HollywoodChicago.com Video Game Rating: 4.5/5.0
Video Game Rating: 4.5/5.0

Designed as an action RPG in a medieval setting, “Dark Souls” starts off with a brief history of the world into which you have fallen; a world previously at war between four deities and massive dragons, with the deities overpowering their fire-breathing opponents. The provided story is neither long nor all that important. It is a brief background that loosely ties your goal to the overall game. The real focus is the incredible difficulty and the unrelenting desire to defeat opponents that will defeat you so many times.

Dark Souls
Dark Souls
Photo credit: Namco Bandai

Your quest begins by deciding between ten classes based on gaming standards (knight, mage, archer, etc.) as well as some fusions of those classics (pyromancer is a fire based warrior/magician and depraved starts you off with no form of armor).
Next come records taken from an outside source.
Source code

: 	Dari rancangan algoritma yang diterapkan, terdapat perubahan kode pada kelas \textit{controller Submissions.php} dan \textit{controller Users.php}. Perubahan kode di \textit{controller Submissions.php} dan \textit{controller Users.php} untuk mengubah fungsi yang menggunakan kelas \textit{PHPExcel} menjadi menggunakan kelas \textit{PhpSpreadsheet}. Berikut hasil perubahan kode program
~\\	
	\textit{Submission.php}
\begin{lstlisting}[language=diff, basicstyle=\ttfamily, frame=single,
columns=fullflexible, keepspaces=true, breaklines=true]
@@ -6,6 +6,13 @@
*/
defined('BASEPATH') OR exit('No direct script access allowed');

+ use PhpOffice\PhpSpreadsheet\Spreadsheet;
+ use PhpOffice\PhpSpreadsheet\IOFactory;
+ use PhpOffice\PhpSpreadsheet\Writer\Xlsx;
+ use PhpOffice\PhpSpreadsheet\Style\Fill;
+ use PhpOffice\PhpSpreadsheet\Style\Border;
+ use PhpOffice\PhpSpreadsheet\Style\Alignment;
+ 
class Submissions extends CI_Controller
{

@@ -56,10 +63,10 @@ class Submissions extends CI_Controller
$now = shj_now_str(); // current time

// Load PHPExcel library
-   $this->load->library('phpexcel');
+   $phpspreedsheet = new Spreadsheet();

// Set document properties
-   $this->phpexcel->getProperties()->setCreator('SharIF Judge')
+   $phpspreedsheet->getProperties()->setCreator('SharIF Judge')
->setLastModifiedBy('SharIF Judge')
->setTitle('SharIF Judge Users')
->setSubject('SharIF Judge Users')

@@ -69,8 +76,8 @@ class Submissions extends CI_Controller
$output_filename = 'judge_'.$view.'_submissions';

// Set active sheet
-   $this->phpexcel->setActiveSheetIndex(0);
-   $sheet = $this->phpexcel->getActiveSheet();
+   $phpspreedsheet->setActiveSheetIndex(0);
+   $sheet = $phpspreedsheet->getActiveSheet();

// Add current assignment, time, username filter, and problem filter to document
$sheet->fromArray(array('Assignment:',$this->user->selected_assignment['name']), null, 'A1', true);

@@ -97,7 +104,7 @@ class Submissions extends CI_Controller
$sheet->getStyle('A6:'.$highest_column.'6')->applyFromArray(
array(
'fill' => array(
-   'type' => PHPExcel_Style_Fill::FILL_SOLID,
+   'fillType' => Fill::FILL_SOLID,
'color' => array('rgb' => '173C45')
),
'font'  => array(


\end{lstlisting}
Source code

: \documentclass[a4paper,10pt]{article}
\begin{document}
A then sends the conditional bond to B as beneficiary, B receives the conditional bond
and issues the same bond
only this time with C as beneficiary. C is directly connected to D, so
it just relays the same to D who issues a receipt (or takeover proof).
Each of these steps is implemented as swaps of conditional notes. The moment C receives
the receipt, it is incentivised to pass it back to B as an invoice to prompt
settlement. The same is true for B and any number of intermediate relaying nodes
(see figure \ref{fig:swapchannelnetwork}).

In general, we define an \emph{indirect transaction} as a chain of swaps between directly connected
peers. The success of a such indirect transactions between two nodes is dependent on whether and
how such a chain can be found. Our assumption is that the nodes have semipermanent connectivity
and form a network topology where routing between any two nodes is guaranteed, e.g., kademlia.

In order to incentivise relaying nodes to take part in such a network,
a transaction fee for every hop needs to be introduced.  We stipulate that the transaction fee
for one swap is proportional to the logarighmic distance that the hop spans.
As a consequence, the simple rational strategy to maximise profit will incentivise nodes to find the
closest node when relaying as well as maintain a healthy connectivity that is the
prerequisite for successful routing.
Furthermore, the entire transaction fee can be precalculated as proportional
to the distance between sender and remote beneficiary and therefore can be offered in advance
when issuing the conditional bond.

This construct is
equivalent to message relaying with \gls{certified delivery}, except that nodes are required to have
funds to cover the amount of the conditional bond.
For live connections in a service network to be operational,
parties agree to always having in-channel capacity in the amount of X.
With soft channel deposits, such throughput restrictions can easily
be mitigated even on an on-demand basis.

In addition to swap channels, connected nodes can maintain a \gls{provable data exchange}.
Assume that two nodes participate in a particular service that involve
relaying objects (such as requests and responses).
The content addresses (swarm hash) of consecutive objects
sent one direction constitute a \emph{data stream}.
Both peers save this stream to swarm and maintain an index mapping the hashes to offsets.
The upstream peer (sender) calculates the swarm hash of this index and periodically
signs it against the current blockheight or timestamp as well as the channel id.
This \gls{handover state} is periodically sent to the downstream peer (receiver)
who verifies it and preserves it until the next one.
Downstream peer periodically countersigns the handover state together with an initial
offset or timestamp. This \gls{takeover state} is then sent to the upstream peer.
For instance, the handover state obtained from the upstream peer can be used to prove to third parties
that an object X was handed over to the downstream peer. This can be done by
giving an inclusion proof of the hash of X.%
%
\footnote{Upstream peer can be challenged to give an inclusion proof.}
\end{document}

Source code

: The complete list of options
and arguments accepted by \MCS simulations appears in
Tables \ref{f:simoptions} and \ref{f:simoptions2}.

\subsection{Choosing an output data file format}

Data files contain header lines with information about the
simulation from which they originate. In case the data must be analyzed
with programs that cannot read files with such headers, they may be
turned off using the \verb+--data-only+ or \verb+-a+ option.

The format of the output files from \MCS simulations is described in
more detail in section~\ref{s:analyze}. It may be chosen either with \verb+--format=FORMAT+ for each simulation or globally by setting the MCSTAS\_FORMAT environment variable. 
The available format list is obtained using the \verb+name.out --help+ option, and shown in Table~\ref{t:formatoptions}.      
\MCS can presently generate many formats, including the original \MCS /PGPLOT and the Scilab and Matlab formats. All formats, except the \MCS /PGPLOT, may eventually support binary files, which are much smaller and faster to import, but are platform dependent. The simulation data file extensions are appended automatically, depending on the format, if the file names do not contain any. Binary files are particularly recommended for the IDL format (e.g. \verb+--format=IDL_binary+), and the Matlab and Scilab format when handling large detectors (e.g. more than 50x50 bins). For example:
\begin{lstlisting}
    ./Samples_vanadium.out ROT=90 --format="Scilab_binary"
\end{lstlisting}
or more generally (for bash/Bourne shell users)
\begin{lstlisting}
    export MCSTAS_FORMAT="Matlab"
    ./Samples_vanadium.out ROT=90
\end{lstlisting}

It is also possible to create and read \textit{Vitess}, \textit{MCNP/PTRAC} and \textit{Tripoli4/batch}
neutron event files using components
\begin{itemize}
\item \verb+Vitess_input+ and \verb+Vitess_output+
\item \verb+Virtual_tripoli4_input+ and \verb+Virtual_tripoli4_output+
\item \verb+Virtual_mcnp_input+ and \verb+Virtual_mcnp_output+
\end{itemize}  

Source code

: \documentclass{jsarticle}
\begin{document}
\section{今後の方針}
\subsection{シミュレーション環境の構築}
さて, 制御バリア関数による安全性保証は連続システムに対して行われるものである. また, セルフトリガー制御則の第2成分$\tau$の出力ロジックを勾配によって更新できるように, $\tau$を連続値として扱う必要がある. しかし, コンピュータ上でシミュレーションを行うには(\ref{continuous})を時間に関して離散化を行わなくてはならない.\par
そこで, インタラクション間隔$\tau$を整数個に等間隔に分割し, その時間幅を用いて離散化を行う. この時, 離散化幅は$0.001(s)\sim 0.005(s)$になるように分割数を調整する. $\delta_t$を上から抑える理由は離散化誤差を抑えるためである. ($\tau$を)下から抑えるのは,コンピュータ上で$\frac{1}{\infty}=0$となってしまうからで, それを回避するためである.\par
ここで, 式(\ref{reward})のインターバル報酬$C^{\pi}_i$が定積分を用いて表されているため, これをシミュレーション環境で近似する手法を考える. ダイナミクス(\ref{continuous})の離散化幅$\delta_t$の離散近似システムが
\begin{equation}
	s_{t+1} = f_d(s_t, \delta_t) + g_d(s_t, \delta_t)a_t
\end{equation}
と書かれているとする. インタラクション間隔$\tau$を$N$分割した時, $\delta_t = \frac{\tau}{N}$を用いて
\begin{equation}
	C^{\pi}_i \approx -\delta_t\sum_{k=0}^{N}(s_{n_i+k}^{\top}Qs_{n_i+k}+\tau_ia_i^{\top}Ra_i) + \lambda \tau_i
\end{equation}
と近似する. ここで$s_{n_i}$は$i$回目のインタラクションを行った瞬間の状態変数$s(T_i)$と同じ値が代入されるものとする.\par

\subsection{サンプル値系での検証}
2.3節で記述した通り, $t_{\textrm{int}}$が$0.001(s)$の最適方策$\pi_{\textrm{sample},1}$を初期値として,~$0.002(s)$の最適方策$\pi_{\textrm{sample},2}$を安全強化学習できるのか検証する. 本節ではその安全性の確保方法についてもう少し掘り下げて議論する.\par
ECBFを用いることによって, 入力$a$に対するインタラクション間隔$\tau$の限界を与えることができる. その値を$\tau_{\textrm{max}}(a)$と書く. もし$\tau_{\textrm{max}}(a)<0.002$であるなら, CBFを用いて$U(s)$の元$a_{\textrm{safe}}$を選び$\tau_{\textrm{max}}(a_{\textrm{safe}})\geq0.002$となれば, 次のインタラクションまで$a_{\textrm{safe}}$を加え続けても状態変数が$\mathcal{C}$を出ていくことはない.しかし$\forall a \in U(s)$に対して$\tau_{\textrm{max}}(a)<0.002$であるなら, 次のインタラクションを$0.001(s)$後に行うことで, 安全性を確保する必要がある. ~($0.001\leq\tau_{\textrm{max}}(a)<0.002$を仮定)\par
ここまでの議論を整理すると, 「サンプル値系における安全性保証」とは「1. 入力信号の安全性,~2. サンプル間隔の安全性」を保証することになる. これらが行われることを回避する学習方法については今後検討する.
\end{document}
The decision you make in your class does have some say in the abilities you begin with, but your decision is not the end-all, be-all. As you upgrade throughout the game by collecting souls of your fallen opponents, you can dictate what stats you wish to increase; a mage could add to their physical stamina, or a fighter increase their spell slots. In other words, your decision two minutes into the start of the game will not limit you to the way your personal quest plays out.

Dark Souls
Dark Souls
Photo credit: Namco Bandai

There is a good deal of character customization at the beginning of the game, such as body build, face, hair, etc. The option for the character customization is a nice touch with various options to choose from, but some of the choices don’t really matter. While you play the game, you watch from a third person point of view a majority of the time and you wear a helmet for added defense; therefore, choices such as your hair’s color or style end up not mattering too much.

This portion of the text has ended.